24 Ekim 2011 Pazartesi

Büyüleyen şato 'Antica Corte Pallavicina'...

Şef Bruno Ruffini ile yaptığımız gezinin parmesan fabrikası dışındaki en ilginç bölümlerinden biri de İtalya’nın tek Michelin yıldızlı şeflerinden Massimo Spigaroli’nin restoranını ziyaretimizdi. Restoran dediğime bakmayın burası Spigaroli’ye ailesinden kalmış, 100 yılı aşkın bir süre önce inşa edilmiş, nesilden nesile aktarılmış bir şato. Adı ‘Antica Corte Pallavicina’. İtalya’da özellikle Toscana bölgesinde bu tarz yerlerle karşılaşmanız oldukça olası ama bu şatonun farkı Spigaroli’nin dünyanın her köşesine ithal ettiği eşsiz lezzetli ‘Culatello’ yani domuz bacağından yapılan bir tür kurutulmuş et ürününü burada hem yapıyor hem de sunuyor olması.

Şatonun diğer bir özelliği de restoranda kullanılan tüm sebzelerin ve etlerin bu çiftlikte üretiliyor olması. Şatonun çiftlik kısmında başlıca tarım için ayrılmış ayrı bölümler ve hayvan üretimi için ayrılmış bölümler bulunuyor. Yani şefin yaptığı her yemek organik şekilde tarlada üretiliyor. Kaz,  hindi ve domuzlar direk doğal ürünlerle besleniyor. Zaten aşçılığın ilk kuralı yemeklerde kullandığınız malzemenin kaliteli ve lezzetli olmasıdır. Massimo Spigaroli bunu en iyi becerenlerden biri. Restoranı boşu boşuna yıldız almamış. Menüsüne göre yiyecek yetiştiriyor. Menüsünde ve tarlasında mevsim dışı herhangi bir sebzeye rastlayamıyorsunuz. Örneğin bu mevsimde genellikle pırasa, lahana ve marul türevindeki yeşillikleri yetiştiriyor. Domates gibi yaz sebzeleri yok. Zaten menüsünde de mevsim dışı ürünlerle yapılan yemekler yer almıyor. Menü değişikliklerinde yeni menünün tarım ürünlerini birkaç ay önceden yetiştiriyor. Aşağıdaki fotoğraflar  ‘Antica Corte Pallavicina’ dan bazı görüntüler…. Yolunuz Emilia bölgesine düşerse mutlaka uğrayın ve görün. Çok etkileneceksiniz...

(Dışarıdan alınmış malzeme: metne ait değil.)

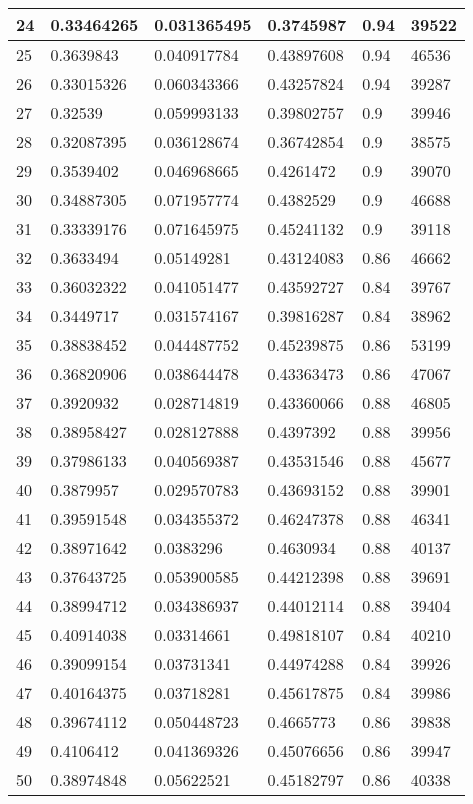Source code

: \begin{longtable}{|l|l|l|l|l|l|}
24 & 0.33464265 & 0.031365495 & 0.3745987 & 0.94 & 39522 \\ \hline 
25 & 0.3639843 & 0.040917784 & 0.43897608 & 0.94 & 46536 \\ \hline 
26 & 0.33015326 & 0.060343366 & 0.43257824 & 0.94 & 39287 \\ \hline 
27 & 0.32539 & 0.059993133 & 0.39802757 & 0.9 & 39946 \\ \hline 
28 & 0.32087395 & 0.036128674 & 0.36742854 & 0.9 & 38575 \\ \hline 
29 & 0.3539402 & 0.046968665 & 0.4261472 & 0.9 & 39070 \\ \hline 
30 & 0.34887305 & 0.071957774 & 0.4382529 & 0.9 & 46688 \\ \hline 
31 & 0.33339176 & 0.071645975 & 0.45241132 & 0.9 & 39118 \\ \hline 
32 & 0.3633494 & 0.05149281 & 0.43124083 & 0.86 & 46662 \\ \hline 
33 & 0.36032322 & 0.041051477 & 0.43592727 & 0.84 & 39767 \\ \hline 
34 & 0.3449717 & 0.031574167 & 0.39816287 & 0.84 & 38962 \\ \hline 
35 & 0.38838452 & 0.044487752 & 0.45239875 & 0.86 & 53199 \\ \hline 
36 & 0.36820906 & 0.038644478 & 0.43363473 & 0.86 & 47067 \\ \hline 
37 & 0.3920932 & 0.028714819 & 0.43360066 & 0.88 & 46805 \\ \hline 
38 & 0.38958427 & 0.028127888 & 0.4397392 & 0.88 & 39956 \\ \hline 
39 & 0.37986133 & 0.040569387 & 0.43531546 & 0.88 & 45677 \\ \hline 
40 & 0.3879957 & 0.029570783 & 0.43693152 & 0.88 & 39901 \\ \hline 
41 & 0.39591548 & 0.034355372 & 0.46247378 & 0.88 & 46341 \\ \hline 
42 & 0.38971642 & 0.0383296 & 0.4630934 & 0.88 & 40137 \\ \hline 
43 & 0.37643725 & 0.053900585 & 0.44212398 & 0.88 & 39691 \\ \hline 
44 & 0.38994712 & 0.034386937 & 0.44012114 & 0.88 & 39404 \\ \hline 
45 & 0.40914038 & 0.03314661 & 0.49818107 & 0.84 & 40210 \\ \hline 
46 & 0.39099154 & 0.03731341 & 0.44974288 & 0.84 & 39926 \\ \hline 
47 & 0.40164375 & 0.03718281 & 0.45617875 & 0.84 & 39986 \\ \hline 
48 & 0.39674112 & 0.050448723 & 0.4665773 & 0.86 & 39838 \\ \hline 
49 & 0.4106412 & 0.041369326 & 0.45076656 & 0.86 & 39947 \\ \hline 
50 & 0.38974848 & 0.05622521 & 0.45182797 & 0.86 & 40338 \\ \hline 
\end{longtable}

Detaylı bilgi için ziyaret etmenizi öneririm:  http://www.anticacortepallavicinarelais.com/?page_id=615

23 Ekim 2011 Pazar

Parmesan 'parmigiano' nasıl yapılıyor?

Emilia – Romagna İtalya’nın ve hatta Avrupa’nın en zengin ve gelişmiş bölgelerinden biri. Hayat kalitesi bakımından bu bölge İtalya içinde en üst sıralarda yer alıyor. Bölgenin yeme içme kültürü parmesan ve domuz etine dayalı. Yeme içme kültürü açısından oldukça zengin olan bölgeye Po Nehri oldukça fazla torpil geçmiş olacak ki, süt ürünleri bu bölgeye fazlaca hakim olmuş. Tarımın oldukça fazla gelişmiş olduğu Emilia Romagna’da Po’nun yarattığı bolluk yiyecek içecek çeşitliliğine de yansımış. ‘Peynirin kralı’  olarak bilinen parmesan'ın anavatanı Emilia - Romagna.  Özellikle Parma civarında gözünüzü çevirdiğiniz her yerde parmesan fabrikası görebilmeniz mümkün. Biz de ALMA’daki ilk bölge gezimizi Emilia bölgesine yaptık.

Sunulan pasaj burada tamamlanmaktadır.